AHRE患者へのエドキサバン投与、脳卒中抑制効果なく出血リスク増大
【背景】
植込み型デバイスで検出される心房高頻度エピソード(AHRE)は、心房細動に似た心房不整脈ですが、頻度も持続時間も短い特徴があります。従来の心電図で心房細動が確認されていないAHRE患者に抗凝固薬を開始すべきかは不明でした。
【結果】
エドキサバン群とプラセボ群で、心血管死、脳卒中、全身性塞栓症の複合主要評価項目発生率に有意差はありませんでした(ハザード比 0.81、95%CI 0.60-1.08、P=0.15)。
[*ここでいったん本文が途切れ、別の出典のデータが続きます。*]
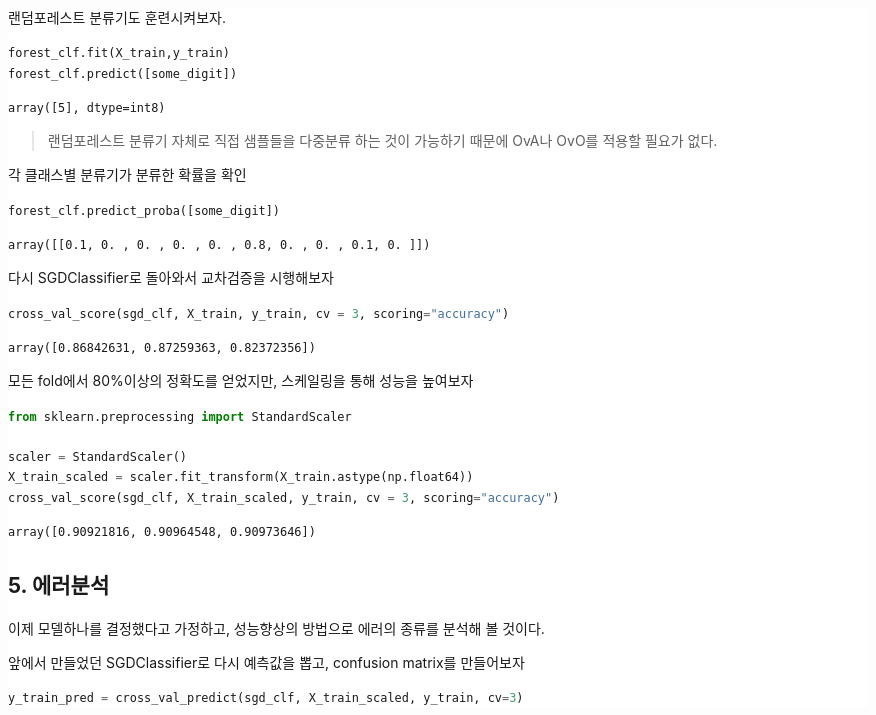 랜덤포레스트 분류기도 훈련시켜보자.  


```python
forest_clf.fit(X_train,y_train)
forest_clf.predict([some_digit])
```

    array([5], dtype=int8)



> 랜덤포레스트 분류기 자체로 직접 샘플들을 다중분류 하는 것이 가능하기 때문에 OvA나 OvO를 적용할 필요가 없다.  

각 클래스별 분류기가 분류한 확률을 확인  


```python
forest_clf.predict_proba([some_digit])
```




    array([[0.1, 0. , 0. , 0. , 0. , 0.8, 0. , 0. , 0.1, 0. ]])



다시 SGDClassifier로 돌아와서 교차검증을 시행해보자  


```python
cross_val_score(sgd_clf, X_train, y_train, cv = 3, scoring="accuracy")
```


    array([0.86842631, 0.87259363, 0.82372356])



모든 fold에서 80%이상의 정확도를 얻었지만, 스케일링을 통해 성능을 높여보자  


```python
from sklearn.preprocessing import StandardScaler

scaler = StandardScaler()
X_train_scaled = scaler.fit_transform(X_train.astype(np.float64))
cross_val_score(sgd_clf, X_train_scaled, y_train, cv = 3, scoring="accuracy")
```


    array([0.90921816, 0.90964548, 0.90973646])



## 5. 에러분석  

이제 모델하나를 결정했다고 가정하고, 성능향상의 방법으로 에러의 종류를 분석해 볼 것이다.  

앞에서 만들었던 SGDClassifier로 다시 예측값을 뽑고, confusion matrix를 만들어보자  


```python
y_train_pred = cross_val_predict(sgd_clf, X_train_scaled, y_train, cv=3)
```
一方、死亡または大出血の複合安全評価項目はエドキサバン群で有意に高頻度でした(ハザード比 1.31、95%CI 1.02-1.67、P=0.03)。
【臨床へのインパクト】
植込み型デバイスでAHREが検出された患者において、エドキサバンによる抗凝固療法は心血管イベント抑制効果を示さず、むしろ死亡または大出血のリスクを増加させることが示されました。両群ともに脳卒中発生率が低かったことも考慮すると、AHREのみを理由とした抗凝固薬の開始は推奨されない可能性が高いです。
本記事は AI(Gemini)が PubMed 上の英語 Abstract を要約したものです。臨床判断には必ず原著をご確認ください。